Work instruction:
Run through the records and show each line that includes the string "amount".

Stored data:
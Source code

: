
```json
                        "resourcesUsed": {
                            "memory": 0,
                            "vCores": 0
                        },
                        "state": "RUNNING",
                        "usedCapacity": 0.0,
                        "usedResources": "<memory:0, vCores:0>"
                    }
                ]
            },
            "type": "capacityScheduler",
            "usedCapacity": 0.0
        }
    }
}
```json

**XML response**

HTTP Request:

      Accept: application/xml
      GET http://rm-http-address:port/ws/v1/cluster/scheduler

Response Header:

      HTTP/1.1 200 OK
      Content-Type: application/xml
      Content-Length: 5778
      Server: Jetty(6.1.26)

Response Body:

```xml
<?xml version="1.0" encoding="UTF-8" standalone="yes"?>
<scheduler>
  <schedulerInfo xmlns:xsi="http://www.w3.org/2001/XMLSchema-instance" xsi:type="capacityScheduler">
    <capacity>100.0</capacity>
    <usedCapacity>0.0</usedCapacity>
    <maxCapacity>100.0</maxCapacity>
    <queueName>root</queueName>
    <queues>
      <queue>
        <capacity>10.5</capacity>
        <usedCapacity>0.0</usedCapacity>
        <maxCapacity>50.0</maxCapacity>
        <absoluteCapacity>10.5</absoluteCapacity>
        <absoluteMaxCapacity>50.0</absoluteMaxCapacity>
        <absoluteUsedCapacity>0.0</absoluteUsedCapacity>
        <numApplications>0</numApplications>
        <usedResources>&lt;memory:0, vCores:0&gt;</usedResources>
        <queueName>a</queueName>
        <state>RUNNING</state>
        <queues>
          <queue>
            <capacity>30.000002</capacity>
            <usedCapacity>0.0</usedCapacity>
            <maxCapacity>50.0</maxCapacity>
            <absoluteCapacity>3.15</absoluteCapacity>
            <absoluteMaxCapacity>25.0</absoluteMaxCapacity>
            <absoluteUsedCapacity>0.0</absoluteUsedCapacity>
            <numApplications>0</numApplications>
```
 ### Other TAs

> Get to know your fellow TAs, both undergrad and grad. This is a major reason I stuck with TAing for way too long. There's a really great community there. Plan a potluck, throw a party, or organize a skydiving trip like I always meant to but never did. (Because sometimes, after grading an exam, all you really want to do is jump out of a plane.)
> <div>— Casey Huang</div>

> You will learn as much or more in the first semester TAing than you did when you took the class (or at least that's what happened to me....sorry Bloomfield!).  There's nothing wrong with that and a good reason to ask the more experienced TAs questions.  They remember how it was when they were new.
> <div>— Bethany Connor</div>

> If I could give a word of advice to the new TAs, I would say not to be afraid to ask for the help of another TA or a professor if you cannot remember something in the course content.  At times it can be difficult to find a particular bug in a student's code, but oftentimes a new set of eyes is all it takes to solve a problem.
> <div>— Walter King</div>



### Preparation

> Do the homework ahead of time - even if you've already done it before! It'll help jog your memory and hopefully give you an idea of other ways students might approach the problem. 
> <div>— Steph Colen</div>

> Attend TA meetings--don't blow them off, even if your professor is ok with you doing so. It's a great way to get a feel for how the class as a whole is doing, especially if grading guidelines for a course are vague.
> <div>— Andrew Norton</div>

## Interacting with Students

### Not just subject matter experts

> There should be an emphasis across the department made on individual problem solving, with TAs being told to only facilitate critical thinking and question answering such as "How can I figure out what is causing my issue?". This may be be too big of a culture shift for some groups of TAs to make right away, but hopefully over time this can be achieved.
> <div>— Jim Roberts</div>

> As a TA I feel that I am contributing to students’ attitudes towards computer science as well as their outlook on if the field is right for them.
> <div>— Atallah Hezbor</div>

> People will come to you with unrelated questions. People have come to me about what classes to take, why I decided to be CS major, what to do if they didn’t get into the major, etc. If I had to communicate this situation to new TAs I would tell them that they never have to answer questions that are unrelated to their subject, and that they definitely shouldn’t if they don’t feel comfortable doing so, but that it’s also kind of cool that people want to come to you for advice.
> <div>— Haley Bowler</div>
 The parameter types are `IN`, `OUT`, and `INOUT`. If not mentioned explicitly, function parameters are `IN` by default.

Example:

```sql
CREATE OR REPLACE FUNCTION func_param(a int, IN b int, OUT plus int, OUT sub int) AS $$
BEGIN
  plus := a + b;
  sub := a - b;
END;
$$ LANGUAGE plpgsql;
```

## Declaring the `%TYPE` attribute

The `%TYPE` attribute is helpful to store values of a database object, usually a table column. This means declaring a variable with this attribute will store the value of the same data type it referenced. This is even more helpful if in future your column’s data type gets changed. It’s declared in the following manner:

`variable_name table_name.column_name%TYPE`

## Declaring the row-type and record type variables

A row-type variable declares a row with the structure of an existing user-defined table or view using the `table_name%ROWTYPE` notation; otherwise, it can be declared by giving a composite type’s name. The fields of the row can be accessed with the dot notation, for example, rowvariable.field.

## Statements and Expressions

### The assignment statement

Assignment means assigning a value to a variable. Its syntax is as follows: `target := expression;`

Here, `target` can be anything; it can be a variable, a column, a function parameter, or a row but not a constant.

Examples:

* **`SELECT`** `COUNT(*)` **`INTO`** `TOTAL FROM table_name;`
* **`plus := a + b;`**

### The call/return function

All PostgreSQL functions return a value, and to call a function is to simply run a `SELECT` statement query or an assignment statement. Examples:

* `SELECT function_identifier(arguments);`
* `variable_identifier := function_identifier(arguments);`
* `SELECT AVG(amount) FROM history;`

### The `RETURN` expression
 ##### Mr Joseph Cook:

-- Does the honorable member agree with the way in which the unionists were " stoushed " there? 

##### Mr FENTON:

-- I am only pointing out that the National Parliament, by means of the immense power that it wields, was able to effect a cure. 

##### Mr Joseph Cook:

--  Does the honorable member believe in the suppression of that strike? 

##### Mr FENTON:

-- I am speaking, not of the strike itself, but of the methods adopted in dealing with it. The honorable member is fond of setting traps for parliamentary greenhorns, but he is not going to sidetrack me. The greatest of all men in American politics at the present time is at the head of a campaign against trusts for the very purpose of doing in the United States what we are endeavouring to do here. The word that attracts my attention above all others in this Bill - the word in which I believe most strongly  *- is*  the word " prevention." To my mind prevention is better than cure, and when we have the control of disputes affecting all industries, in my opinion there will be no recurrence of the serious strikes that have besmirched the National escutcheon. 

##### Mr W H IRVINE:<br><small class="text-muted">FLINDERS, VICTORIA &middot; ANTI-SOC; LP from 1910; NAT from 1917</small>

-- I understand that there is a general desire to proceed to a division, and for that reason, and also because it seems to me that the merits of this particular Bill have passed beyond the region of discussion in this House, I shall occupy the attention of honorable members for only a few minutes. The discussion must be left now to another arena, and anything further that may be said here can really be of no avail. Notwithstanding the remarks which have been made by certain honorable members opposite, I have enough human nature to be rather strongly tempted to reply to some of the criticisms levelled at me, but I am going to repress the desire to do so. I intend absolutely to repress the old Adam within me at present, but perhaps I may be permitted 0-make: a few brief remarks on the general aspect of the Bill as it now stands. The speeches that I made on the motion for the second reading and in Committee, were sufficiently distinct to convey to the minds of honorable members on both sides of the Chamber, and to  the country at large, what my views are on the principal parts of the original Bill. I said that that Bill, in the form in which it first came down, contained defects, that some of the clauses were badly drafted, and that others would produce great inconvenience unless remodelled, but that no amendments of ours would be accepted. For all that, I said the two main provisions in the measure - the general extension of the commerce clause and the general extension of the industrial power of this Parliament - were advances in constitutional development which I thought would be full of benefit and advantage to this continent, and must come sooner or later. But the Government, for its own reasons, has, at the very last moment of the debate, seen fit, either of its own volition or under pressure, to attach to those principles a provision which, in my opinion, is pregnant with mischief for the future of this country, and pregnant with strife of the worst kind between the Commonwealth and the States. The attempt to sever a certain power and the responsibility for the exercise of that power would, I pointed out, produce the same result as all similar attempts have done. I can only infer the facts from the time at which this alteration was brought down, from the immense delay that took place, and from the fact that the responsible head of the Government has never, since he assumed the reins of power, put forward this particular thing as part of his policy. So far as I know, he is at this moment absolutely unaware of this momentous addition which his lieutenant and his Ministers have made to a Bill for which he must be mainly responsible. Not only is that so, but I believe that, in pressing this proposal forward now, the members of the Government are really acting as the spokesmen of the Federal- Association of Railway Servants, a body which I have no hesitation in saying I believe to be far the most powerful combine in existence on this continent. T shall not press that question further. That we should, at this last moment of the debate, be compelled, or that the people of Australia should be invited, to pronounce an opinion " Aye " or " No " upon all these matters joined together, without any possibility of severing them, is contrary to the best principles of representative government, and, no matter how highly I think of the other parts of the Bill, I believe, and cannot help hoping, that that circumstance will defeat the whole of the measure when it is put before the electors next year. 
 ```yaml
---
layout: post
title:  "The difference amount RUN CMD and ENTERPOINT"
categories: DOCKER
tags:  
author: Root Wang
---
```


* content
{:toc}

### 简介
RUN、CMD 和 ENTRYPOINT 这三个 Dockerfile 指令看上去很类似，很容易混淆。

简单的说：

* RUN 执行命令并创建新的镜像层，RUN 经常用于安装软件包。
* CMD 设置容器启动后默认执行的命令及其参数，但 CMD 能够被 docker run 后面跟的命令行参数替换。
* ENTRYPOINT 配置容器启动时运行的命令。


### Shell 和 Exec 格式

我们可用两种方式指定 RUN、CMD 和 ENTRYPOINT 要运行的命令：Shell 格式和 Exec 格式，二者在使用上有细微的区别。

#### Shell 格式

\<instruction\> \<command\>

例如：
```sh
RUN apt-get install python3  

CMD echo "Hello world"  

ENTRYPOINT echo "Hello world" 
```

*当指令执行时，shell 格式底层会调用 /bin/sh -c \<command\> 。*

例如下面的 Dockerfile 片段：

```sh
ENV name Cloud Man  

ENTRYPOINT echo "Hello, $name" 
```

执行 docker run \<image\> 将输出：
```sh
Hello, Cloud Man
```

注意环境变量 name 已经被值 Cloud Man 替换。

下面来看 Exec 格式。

Output:
* `SELECT AVG(amount) FROM history;`
title:  "The difference amount RUN CMD and ENTERPOINT"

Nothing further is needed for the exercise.